Taken together, these policy proposals have much in common with the United States' Patriot Act. The law, passed in Oct. 2011, less than two months after 9/11, allowed for many of these same measures. The Patriot Act increased the tools of surveillance available to law enforcement, taking new technology into account, and it allowed the government to delay telling potential terrorists that they were under a search warrant, allowing police and intelligence agencies to investigate without tipping off the suspects. In lesser scrutinized sections, it also increased border security and focused on potential money laundering to fund terrorism.
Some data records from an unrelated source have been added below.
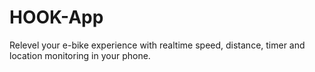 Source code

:# HOOK-App
Relevel your e-bike experience with realtime speed, distance, timer and location monitoring in your phone.
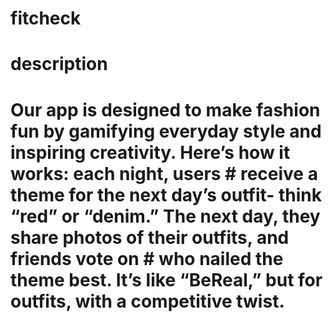 # fitcheck

# description
# Our app is designed to make fashion fun by gamifying everyday style and inspiring creativity. Here’s how it works: each night, users # receive a theme for the next day’s outfit- think “red” or “denim.” The next day, they share photos of their outfits, and friends vote on # who nailed the theme best. It’s like “BeReal,” but for outfits, with a competitive twist.
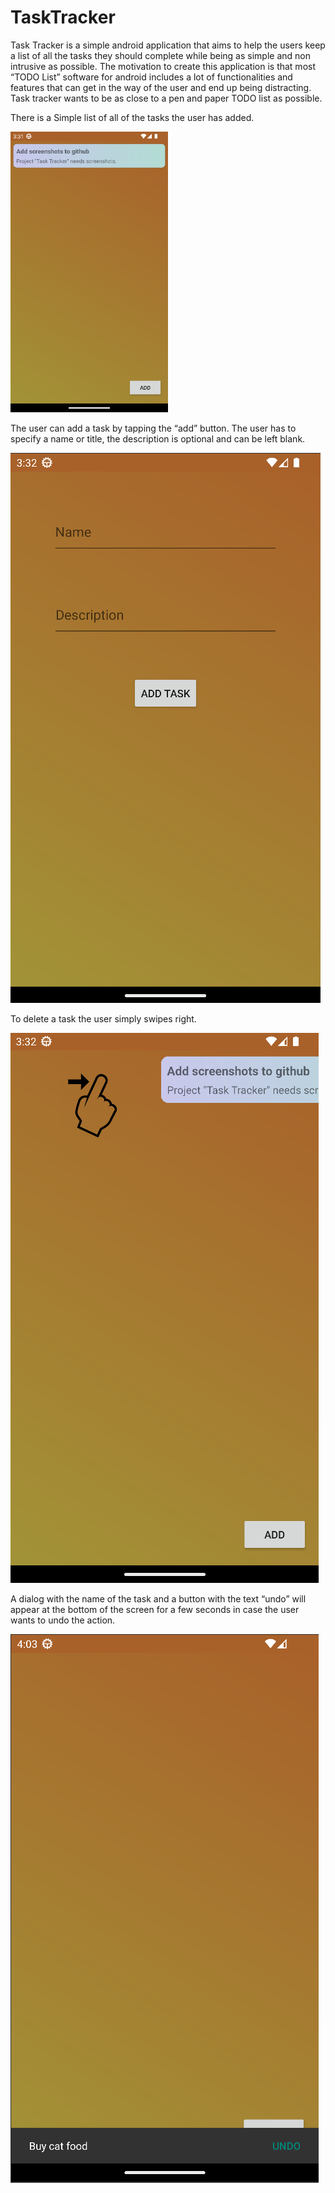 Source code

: # TaskTracker
Task Tracker is a simple android application that aims to help the users keep a list of all the tasks they should complete while being as simple and non intrusive as possible.
The motivation to create this application is that most “TODO List” software for android includes a lot of functionalities and features that can get in the way of the user and end up being distracting.
Task tracker wants to be as close to a pen and paper TODO list as possible.

There is a Simple list of all of the tasks the user has added.

<img src="screenshots/tasks.png" width=50% height=50%>

The user can add a task by tapping the “add” button. The user has to specify a name or title, the description is optional and can be left blank.

![Alt text](screenshots/createTask.png?raw=true "Add Task")

To delete a task the user simply swipes right. 

![Alt text](screenshots/slide.png?raw=true "Slide task")

A dialog with the name of the task and a button with the text “undo” will appear at the bottom of the screen for a few seconds in case the user wants to undo the action.

![Alt text](screenshots/undo.png?raw=true "Undo")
Given the past criticism of the Patriot Act by Europeans, the similarities are striking. Edward Snowden's NSA leaks in 2013, revealed that the the surveillance agency monitored transmissions between various data centers of internet giants, among them Yahoo and Google. Last month, the European Court of Justice struck down an agreement that allowed European citizens' data to be moved to the United States out of fear that their information would land in the hands of the NSA. The potential surveillance, the court found, violated Europeans' privacy rights.
After the Charlie Hebdo attacks in Paris, France took similar moves to broaden its surveillance abilities. In May, a law passed in the French parliament that allowed broad domestic surveillance with little judicial oversight. The law forces Internet companies to permit the government to look through all of their customers' communications. It allowed for the large collection of data that the NSA came under fire for. Immediately after the attack, the idea of such a law was ridiculed in France. In July, Amnesty International called the law "a major blow to human rights" in the country. More than 82 percent of French citizens found the United States' surveillance of its citizens unacceptable, according to a 2014 Pew Global Attitudes survey. They likely would feel the same way about being spied on by their own government.
The Patriot Act has also been controversial in the United States. The Obama Administration faced pushback when trying to renew it for the second time this spring. It even expired for a day at the beginning of June before Congress passed the Freedom Act, which renewed much of the Patriot Act while limiting bulk data collection by the NSA. That pushback, though, came nearly 14 years after the Sept. 11 attacks. Even this year, 61 percent of Americans supported its renewal, even though many would like further limits on phone and Internet data the government can collect from them.
Whether France and Europe can find a balance between security and personal privacy will be decided in the weeks to come. If America's experience after a large-scale terrorist attack is any guide, the balance will likely shift in favor of security.